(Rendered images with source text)
____________

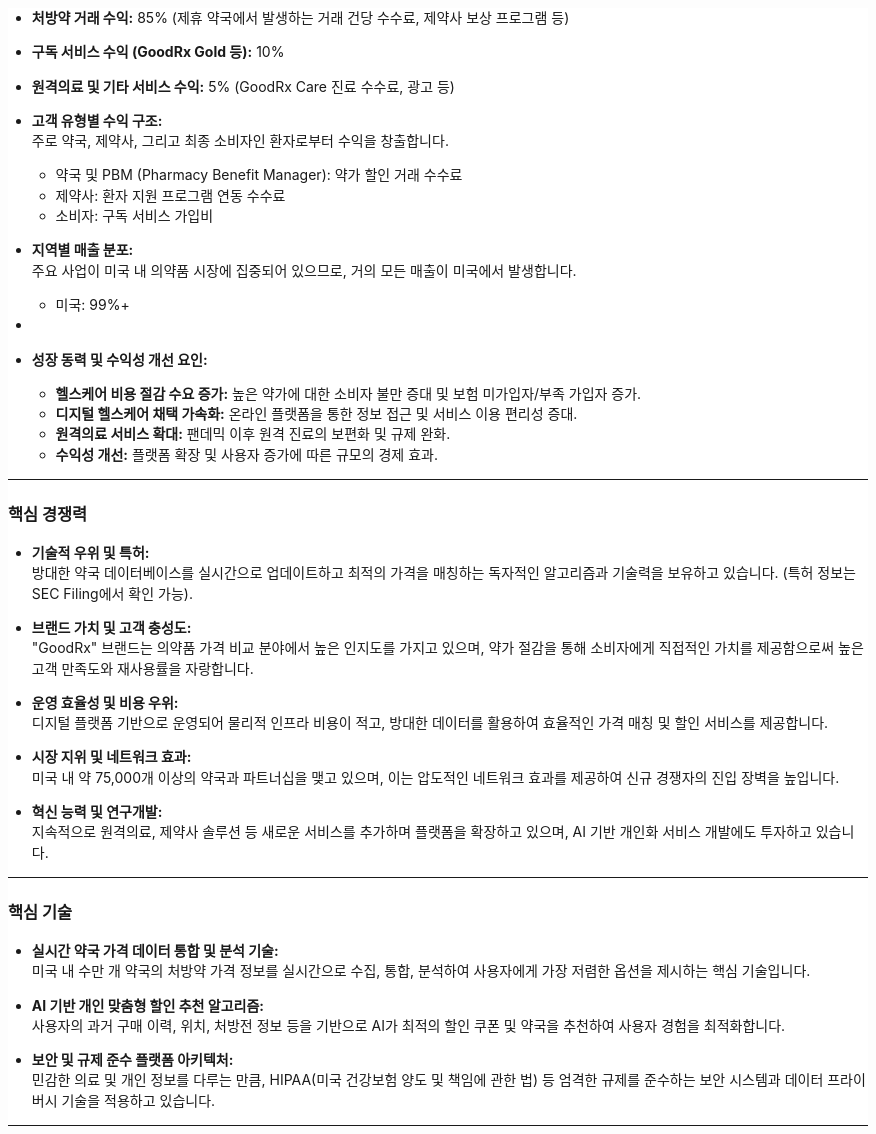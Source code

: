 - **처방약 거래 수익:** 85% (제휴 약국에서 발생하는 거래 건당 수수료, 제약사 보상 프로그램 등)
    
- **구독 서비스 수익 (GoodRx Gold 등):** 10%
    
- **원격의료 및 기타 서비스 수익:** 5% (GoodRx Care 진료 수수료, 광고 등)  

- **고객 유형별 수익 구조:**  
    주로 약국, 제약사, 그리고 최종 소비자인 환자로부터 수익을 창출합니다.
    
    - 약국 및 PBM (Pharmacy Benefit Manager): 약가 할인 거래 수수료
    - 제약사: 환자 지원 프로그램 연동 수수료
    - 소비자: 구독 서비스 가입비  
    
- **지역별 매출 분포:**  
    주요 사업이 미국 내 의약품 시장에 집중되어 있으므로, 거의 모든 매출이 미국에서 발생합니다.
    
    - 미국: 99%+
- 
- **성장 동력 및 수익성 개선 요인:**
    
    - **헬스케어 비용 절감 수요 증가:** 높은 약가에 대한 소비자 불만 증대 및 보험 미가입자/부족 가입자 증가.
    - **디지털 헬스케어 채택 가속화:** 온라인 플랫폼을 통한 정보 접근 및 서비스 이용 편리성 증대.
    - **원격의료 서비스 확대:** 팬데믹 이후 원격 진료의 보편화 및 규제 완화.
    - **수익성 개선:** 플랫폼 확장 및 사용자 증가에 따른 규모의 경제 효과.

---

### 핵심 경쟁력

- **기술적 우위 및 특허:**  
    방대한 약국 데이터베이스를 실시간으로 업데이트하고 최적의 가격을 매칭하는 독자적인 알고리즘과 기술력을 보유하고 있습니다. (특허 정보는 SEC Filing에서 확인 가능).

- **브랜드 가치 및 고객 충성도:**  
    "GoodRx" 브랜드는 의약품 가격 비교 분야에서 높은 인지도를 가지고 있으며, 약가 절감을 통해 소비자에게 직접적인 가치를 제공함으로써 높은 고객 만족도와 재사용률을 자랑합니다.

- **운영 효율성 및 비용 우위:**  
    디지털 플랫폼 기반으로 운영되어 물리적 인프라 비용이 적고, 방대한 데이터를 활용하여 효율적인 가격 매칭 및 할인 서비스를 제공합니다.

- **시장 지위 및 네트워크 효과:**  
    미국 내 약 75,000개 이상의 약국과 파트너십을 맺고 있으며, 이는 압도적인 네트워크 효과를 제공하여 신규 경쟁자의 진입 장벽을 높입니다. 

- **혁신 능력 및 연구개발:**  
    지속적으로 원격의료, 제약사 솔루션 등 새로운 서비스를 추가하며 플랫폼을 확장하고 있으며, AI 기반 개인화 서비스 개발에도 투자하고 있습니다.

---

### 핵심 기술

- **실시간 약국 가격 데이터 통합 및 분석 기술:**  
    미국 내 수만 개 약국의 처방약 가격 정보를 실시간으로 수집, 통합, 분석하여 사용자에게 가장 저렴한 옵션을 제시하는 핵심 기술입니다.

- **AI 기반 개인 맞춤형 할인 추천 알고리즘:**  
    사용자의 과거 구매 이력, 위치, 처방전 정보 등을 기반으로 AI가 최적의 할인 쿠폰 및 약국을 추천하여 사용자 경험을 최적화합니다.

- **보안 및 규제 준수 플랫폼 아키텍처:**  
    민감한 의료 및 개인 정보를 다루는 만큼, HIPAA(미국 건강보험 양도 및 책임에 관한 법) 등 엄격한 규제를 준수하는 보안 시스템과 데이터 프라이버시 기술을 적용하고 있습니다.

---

____________

* _WHAT YOU SHOULD DO_: Reproduce, with no other lines, the one containing "주요 사업이 미국 내" and all lines after it through the end of the data above.

* _RESPONSE AREA_:
    주요 사업이 미국 내 의약품 시장에 집중되어 있으므로, 거의 모든 매출이 미국에서 발생합니다.
    
    - 미국: 99%+
- 
- **성장 동력 및 수익성 개선 요인:**
    
    - **헬스케어 비용 절감 수요 증가:** 높은 약가에 대한 소비자 불만 증대 및 보험 미가입자/부족 가입자 증가.
    - **디지털 헬스케어 채택 가속화:** 온라인 플랫폼을 통한 정보 접근 및 서비스 이용 편리성 증대.
    - **원격의료 서비스 확대:** 팬데믹 이후 원격 진료의 보편화 및 규제 완화.
    - **수익성 개선:** 플랫폼 확장 및 사용자 증가에 따른 규모의 경제 효과.

---

### 핵심 경쟁력

- **기술적 우위 및 특허:**  
    방대한 약국 데이터베이스를 실시간으로 업데이트하고 최적의 가격을 매칭하는 독자적인 알고리즘과 기술력을 보유하고 있습니다. (특허 정보는 SEC Filing에서 확인 가능).

- **브랜드 가치 및 고객 충성도:**  
    "GoodRx" 브랜드는 의약품 가격 비교 분야에서 높은 인지도를 가지고 있으며, 약가 절감을 통해 소비자에게 직접적인 가치를 제공함으로써 높은 고객 만족도와 재사용률을 자랑합니다.

- **운영 효율성 및 비용 우위:**  
    디지털 플랫폼 기반으로 운영되어 물리적 인프라 비용이 적고, 방대한 데이터를 활용하여 효율적인 가격 매칭 및 할인 서비스를 제공합니다.

- **시장 지위 및 네트워크 효과:**  
    미국 내 약 75,000개 이상의 약국과 파트너십을 맺고 있으며, 이는 압도적인 네트워크 효과를 제공하여 신규 경쟁자의 진입 장벽을 높입니다. 

- **혁신 능력 및 연구개발:**  
    지속적으로 원격의료, 제약사 솔루션 등 새로운 서비스를 추가하며 플랫폼을 확장하고 있으며, AI 기반 개인화 서비스 개발에도 투자하고 있습니다.

---

### 핵심 기술

- **실시간 약국 가격 데이터 통합 및 분석 기술:**  
    미국 내 수만 개 약국의 처방약 가격 정보를 실시간으로 수집, 통합, 분석하여 사용자에게 가장 저렴한 옵션을 제시하는 핵심 기술입니다.

- **AI 기반 개인 맞춤형 할인 추천 알고리즘:**  
    사용자의 과거 구매 이력, 위치, 처방전 정보 등을 기반으로 AI가 최적의 할인 쿠폰 및 약국을 추천하여 사용자 경험을 최적화합니다.

- **보안 및 규제 준수 플랫폼 아키텍처:**  
    민감한 의료 및 개인 정보를 다루는 만큼, HIPAA(미국 건강보험 양도 및 책임에 관한 법) 등 엄격한 규제를 준수하는 보안 시스템과 데이터 프라이버시 기술을 적용하고 있습니다.

---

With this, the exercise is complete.